The honeycomb functions to reduce turbulence and further reduce
the effect of proximate upstream pipe fittings.
The flow sensing microbridge is normally located near the entry
to a channel section having a reduced cross-section to achieve the
desired flow speed, laminarity and uniformity in the vicinity of
the sensing microbridge. With respect to the flow channel, the surface
of the flow measuring microbridge may be mounted to be flush with
the wall, but preferably protrudes into the flow channel as much
as about 1 mm in order to emerge from the boundary layer. An additional
microbridge static specific condition sensor which may determine
gravity or composition is remotely located and separated from the
main flow channel by a short access channel and a protecting screen.
The static or condition sensing microbridge sensor may be positioned
in any manner with respect to the dynamic microbridge sensor in
the device so long as the temperature of the sensed fluid is the
same or substantially the same as that flowing past the dynamic
sensor.
The entire assembly is packaged together in a compact arrangement
sealed in a gas-tight fashion. The only difference between the mounting
of the flow and composition sensors, of course, is based on the
exposure to the flowing stream. The components can be packaged together
in an arrangement such that the gas inlet and outlets are vertical,
horizontal or mixed while providing for the appropriate pipe connections.
BRIEF DESCRIPTION OF THE DRAWINGS
In the drawings, in which like numerals are utilized to designate
like parts throughout the same:
FIG. 1 is a schematic view of the compact flow measurement system
of the invention;
FIG. 2 is a greatly enlarged fragmentary cross-sectional view of
a gas-tight microbridge sensor package illustrating both dynamic
and static i.e., in-channel and remote location mounting; and
FIGS. 3a, 3b and 3c illustrate a two sensor package which can be
used with an embodiment of the invention in which both sensors are
mounted on the same side and location in the flow channel.
DETAILED DESCRIPTION
FIG. 1 depicts a simple schematic view of a compact flow meter
in accordance with the principles of the present invention. The
system is shown generally at 10 and includes a main body between
an inlet and outlet 12. Inlet conduit 13 may be provided with an
optional laminarizing honeycomb 14 and further has a closed end
15 which provides a dead-end trap for particles. The fluid passage
is through a plurality of radial openings 16 located well above
the closed end of the conduit. The fluid path downstream of openings
16 include a second series of particle traps in the form of the
settling traps 17. A coarse screen member 18 typically a screen
of ten to twenty mesh, is positioned upstream of and protects a
honeycomb 19 which further laminarizes the flow and directs it into
nozzle 20 i.e., a channel of a reduced diameter which contains
a dynamic flow sensor system 21 and a static composition sensor
system 21a. A further coarse screen 23 is provided downstream of
the sensors to protect them from the effects of any reverse flow.

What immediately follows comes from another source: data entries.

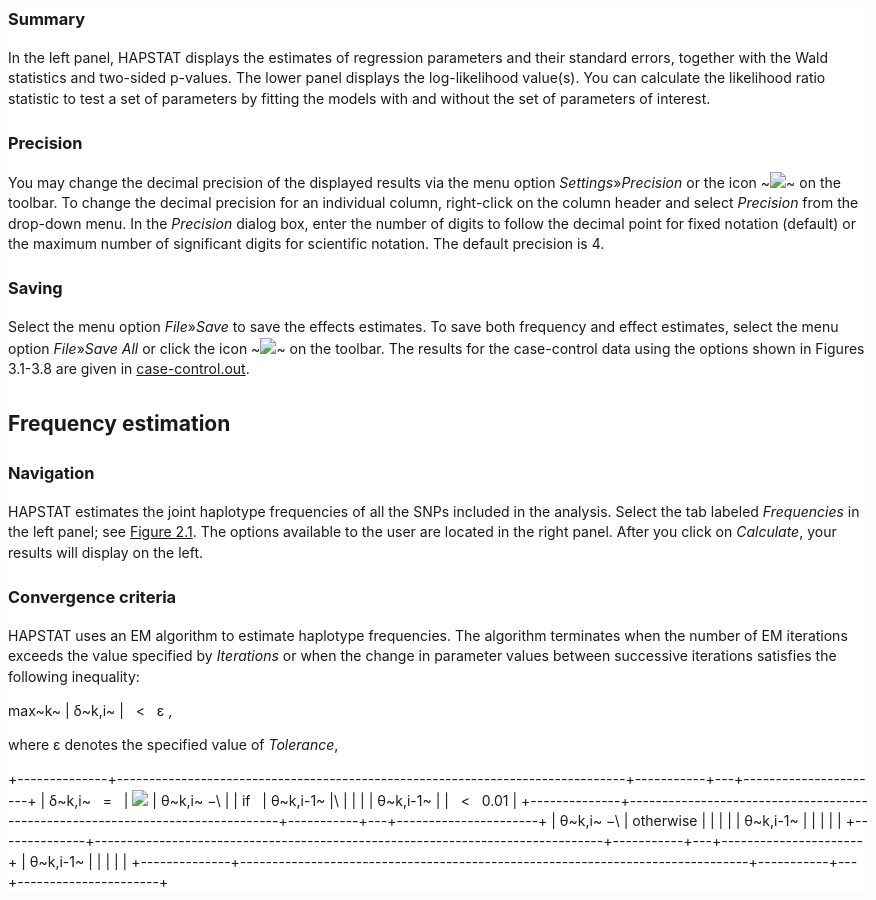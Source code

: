 ### **Summary**

In the left panel, HAPSTAT displays the estimates of regression parameters and their standard errors, together with the Wald statistics and two-sided p-values. The lower panel displays the log-likelihood value(s). You can calculate the likelihood ratio statistic to test a set of parameters by fitting the models with and without the set of parameters of interest.

### **Precision**

You may change the decimal precision of the displayed results via the menu option *Settings*»*Precision* or the icon ~![](http://dlin.web.unc.edu/wp-content/uploads/sites/1568/2013/01/precision.png)~ on the toolbar. To change the decimal precision for an individual column, right-click on the column header and select *Precision* from the drop-down menu. In the *Precision* dialog box, enter the number of digits to follow the decimal point for fixed notation (default) or the maximum number of significant digits for scientific notation. The default precision is 4.

### **Saving**

Select the menu option *File*»*Save* to save the effects estimates. To save both frequency and effect estimates, select the menu option *File*»*Save All* or click the icon ~![](http://dlin.web.unc.edu/wp-content/uploads/sites/1568/2013/01/saveall.png)~ on the toolbar. The results for the case-control data using the options shown in Figures 3.1-3.8 are given in [case-control.out](http://dlin.web.unc.edu/wp-content/uploads/sites/1568/2013/01/case-control.zip).

## **Frequency estimation**

### **Navigation**

HAPSTAT estimates the joint haplotype frequencies of all the SNPs included in the analysis. Select the tab labeled *Frequencies* in the left panel; see [Figure 2.1](http://dlin.web.unc.edu/wp-content/uploads/sites/1568/2013/01/figure-2.1.png). The options available to the user are located in the right panel. After you click on *Calculate*, your results will display on the left.

### **Convergence criteria**

HAPSTAT uses an EM algorithm to estimate haplotype frequencies. The algorithm terminates when the number of EM iterations exceeds the value specified by *Iterations* or when the change in parameter values between successive iterations satisfies the following inequality:

max~k~ \| δ~k,i~ \|   \<   ε ,

where ε denotes the specified value of *Tolerance*,

+--------------+-------------------------------------------------------------------------------+-----------+---+----------------------+
| δ~k,i~   =   | ![](http://dlin.web.unc.edu/wp-content/uploads/sites/1568/2013/01/lbrace.jpg) | θ~k,i~ −\ |   | if   \| θ~k,i-1~ \|\ |
|              |                                                                               | θ~k,i-1~  |   |   \<   0.01          |
+--------------+-------------------------------------------------------------------------------+-----------+---+----------------------+
| θ~k,i~ −\    | otherwise                                                                     |           |   |                      |
| θ~k,i-1~     |                                                                               |           |   |                      |
+--------------+-------------------------------------------------------------------------------+-----------+---+----------------------+
| θ~k,i-1~     |                                                                               |           |   |                      |
+--------------+-------------------------------------------------------------------------------+-----------+---+----------------------+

The second honeycomb 14 located upstream of the dead-end trap is
an optional honeycomb which can be used to provide additional protection
against upstream turbulence and make the dead-end trap more effective.
The composition sensing microsensor 21a is exposed to the dead-ended
or static chamber 22 separated from the main flow channel 20 by
a narrow access passage 24. More detailed illustrations of a possible
construction of the microanemometer packages or supports are depicted
in FIG. 2 and FIGS. 3a-3c.
In FIG. 2 the greatly enlarged fragmentary structure 50 includes
a portion of the main meter body at 51 properly hollowed to accommodate
a sensor package 21 or 21a. The sensor package is sealed in gas-tight
relation to the meter body by means of O-ring 52 washer 53 and
hollow cylindrical set screw or nut 54. The sensor package further
contains a microbridge anemometer sensor element 55 contained on
a mounting base 56 with a mounting flange 57 and a plurality of
electrical leads as at 58 which may protrude into the fluid as at
59 or be mounted flush with the surface as at 60 connect the microbridge
chip with external devices, as desired. The package design provides
both a gas-tight seal and one which will protect the system at elevated
temperatures. The same construction can be used for both the remotely
located composition sensor and the flow sensor. As shown, the O-ring
seals the header 56 against the main flowmeter block 51 which may
be aluminum, while the screw or hollow nut 54 provides either for
metal-to-metal seal or using gasket or washer 53 completes the seal
between the header lip and the block 51.
As can be seen in FIG. 2 the only difference between the packages
for the flow and the composition sensor is based on the space in
front of the chip. In the case of the flow sensor, the header surface
is about flush with the inner pipe wall so that the microbridge
chip sticks out into the flow channel by as much as about the chip's
thickness. In the case of the composition sensor, the header surface
faces the cavity as at 22 which is connected to the flow channel
by the narrow passage 24 typically about 1 mm in diameter. A very
fine mesh protective screen 25 is held in place inside the cavity
22 as between a ledge 61 and a tight fitting washer 62. This, of
course, protects the composition sensor from debris that might enter
the narrow channel 24.
FIGS. 3a and 3b further illustrate details of an alternative dual
back-to-back microbridge sensor system which can be used in place
of the oppositely or otherwise differently disposed sensors illustrated
in FIG. 1 and which requires only one access to the flow channel.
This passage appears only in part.